The Federal Board of Revenue (FBR) Member Inland Revenue Khawar Khurshid Butt said on Monday that the FBR has given July 31, 2011 deadline to the Chief Commissioners of Large Taxpayer Units (LTUs) and Regional Tax Offices (RTOs) to ensure completion of post-refund audit (PRA) of sales tax refunds paid under the Expeditious Refund System (ERS), a crucial component of e-refund system.
Talking to a group of journalists, the FBR Member IR said that PRA of the refund paid electronically is necessary to check any misuse of the facility under the new system. Without PRA and verification of export records, it would not be possible to check misuse of the electronic system, if any. The FBR has issued instructions to Pakistan Revenue Automation Limited (PRAL) to ensure availability of data of the expeditious refund to the audit teams of the RTOs for timely completion of the job.
Under the plan to conduct PCA audit, he said, the FBR will first check the data pertaining to the period of January-June (2010-2011) when maximum amount of refunds were paid through the electronic system. Initially, refund verification of at least six months' period has to be done by the audit teams of the RTOs. The e-audit would be conducted in the light of observations made by officials in the field formations on the ERS under a transparent policy.
He said that the FBR would also share the report of Muhammad Raza Baqir Chief Commissioner Regional Tax Office Karachi on the ERS with the Chief Commissioners of LTUs/RTOs during the upcoming national tax conference to be convened on July 23, 2011. Baqir has pointed out some strange phenomena in the refunds paid through the system has shown a major increase of 220 percent against export growth of 62 percent during a specific period of 2010-2011. The FBR has decided to take up the matter with the Chief Commissioners to conduct e-audit of the sales tax refunds paid under the ERS.
When asked why the concerned authorities dealing with the ERS had failed to check such abnormal trend in refunds paid vis-à-vis exports, Butt said that the FBR would ensure completion of PRA of the refund paid under the electronic system by the end of July. In this connection, the FBR will also conduct training of officials for conducting proper e-audit of the refund paid under the new system. The availability of the data to the field formations would be ensured for completion of the PRA by the above mentioned deadline. The input/output tax and refund on packing material would also be examined under the new system. The actual consumption of raw material, packing materials, chemicals and utilities in exports may be examined under the ERS, he added.
FBR Member IR said that monitoring of the ERS is very important to make the system foolproof, if required. About the present tax policy on audit system, he expressed dissatisfaction over the quality of audit conducted in the field formations. The audit policy will be re-visited with the help of FBR Taxpayers Audit Wing as the desired objective of audit has been achieved by the FBR.
Presently, audit is being conducted hurriedly in the field formations without taking into account third-party information and risk-based profiling of taxpayers. The notices should be served on the basis of authentic data under the supervision of the concerned Chief Commissioner.

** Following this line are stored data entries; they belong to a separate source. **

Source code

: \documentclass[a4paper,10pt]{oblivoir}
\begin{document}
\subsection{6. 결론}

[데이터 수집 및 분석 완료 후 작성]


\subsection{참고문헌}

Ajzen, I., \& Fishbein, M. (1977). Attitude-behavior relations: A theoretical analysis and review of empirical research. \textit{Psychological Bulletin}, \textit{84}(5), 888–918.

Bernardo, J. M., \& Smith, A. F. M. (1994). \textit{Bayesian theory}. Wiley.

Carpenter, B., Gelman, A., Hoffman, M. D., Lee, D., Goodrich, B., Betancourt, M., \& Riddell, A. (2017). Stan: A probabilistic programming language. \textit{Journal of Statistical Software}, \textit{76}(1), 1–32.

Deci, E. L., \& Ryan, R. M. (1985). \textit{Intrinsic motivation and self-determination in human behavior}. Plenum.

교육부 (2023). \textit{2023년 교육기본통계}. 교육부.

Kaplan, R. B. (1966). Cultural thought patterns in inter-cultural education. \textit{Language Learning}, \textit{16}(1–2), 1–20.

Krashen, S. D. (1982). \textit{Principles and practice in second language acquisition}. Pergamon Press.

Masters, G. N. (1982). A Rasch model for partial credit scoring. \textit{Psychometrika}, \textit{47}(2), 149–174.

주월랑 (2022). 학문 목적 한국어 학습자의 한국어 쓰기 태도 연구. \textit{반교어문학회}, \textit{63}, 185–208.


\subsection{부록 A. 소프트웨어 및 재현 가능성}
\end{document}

The 100 percent implementation of the Taxpayer Audit Management System (TAMS) is also necessary for conducting audit on the basis of risk-based profiling of registered persons.
About the strategy which helped the FBR in meeting the revenue collection target of Rs 1588 billion in 2010-11, Khawar said that effective enforcement and monitoring had helped in amassing revenue collection target. The FBR had generated around Rs 6-7 billion from the amnesty schemes of sales tax, income tax and customs duty. The taxation measures taken in March 2011 resulted in generating revenue collection of approximately Rs 50 billion. The recovery of arrears, effective monitoring of withholding agents and enforcement actions in the field formations also contributed in the achievement of the target.
The monthly and quarterly revenue collection targets for this fiscal year would be fixed for the field formations taking into account final figures of revenue collection in 2011-12, enforcement of the Finance Act 2011 and other measures including documentation of economy. The targets for the first six months of 2011-12 would be fixed realistically and it would be ensured that the targets should not be very low in the first half of 2011-12. The ratio of the revenue collection target for the first six months could be 45 percent of total revenue collection. In the second half of 2011-12, the revenue collection target could be 55 percent of the total target of 2011-12. However, the final figures and distribution of targets would be fixed taking into account feedback of the Chief Commissioners in the coming national tax conference.
It is important to mention that field visits of FBR Member IR to most of the LTUs/RTOs during last month of past fiscal year played an important role in improving revenue collection. For example, FBR Member IR frequently visited Karachi and stayed with the Karachi based tax officials for consecutive two days for monitoring revenue collection at the business hub of the country for consecutive 48 hours in last days of current fiscal. Similarly, he paid visits to most of the RTOs and LTUs to monitor collection at the field formations with constant monitoring on day to day basis. The day and night efforts of the FBR IR Wing played a key role in achievement of the revenue collection target of Rs 1588 billion in 2010-11.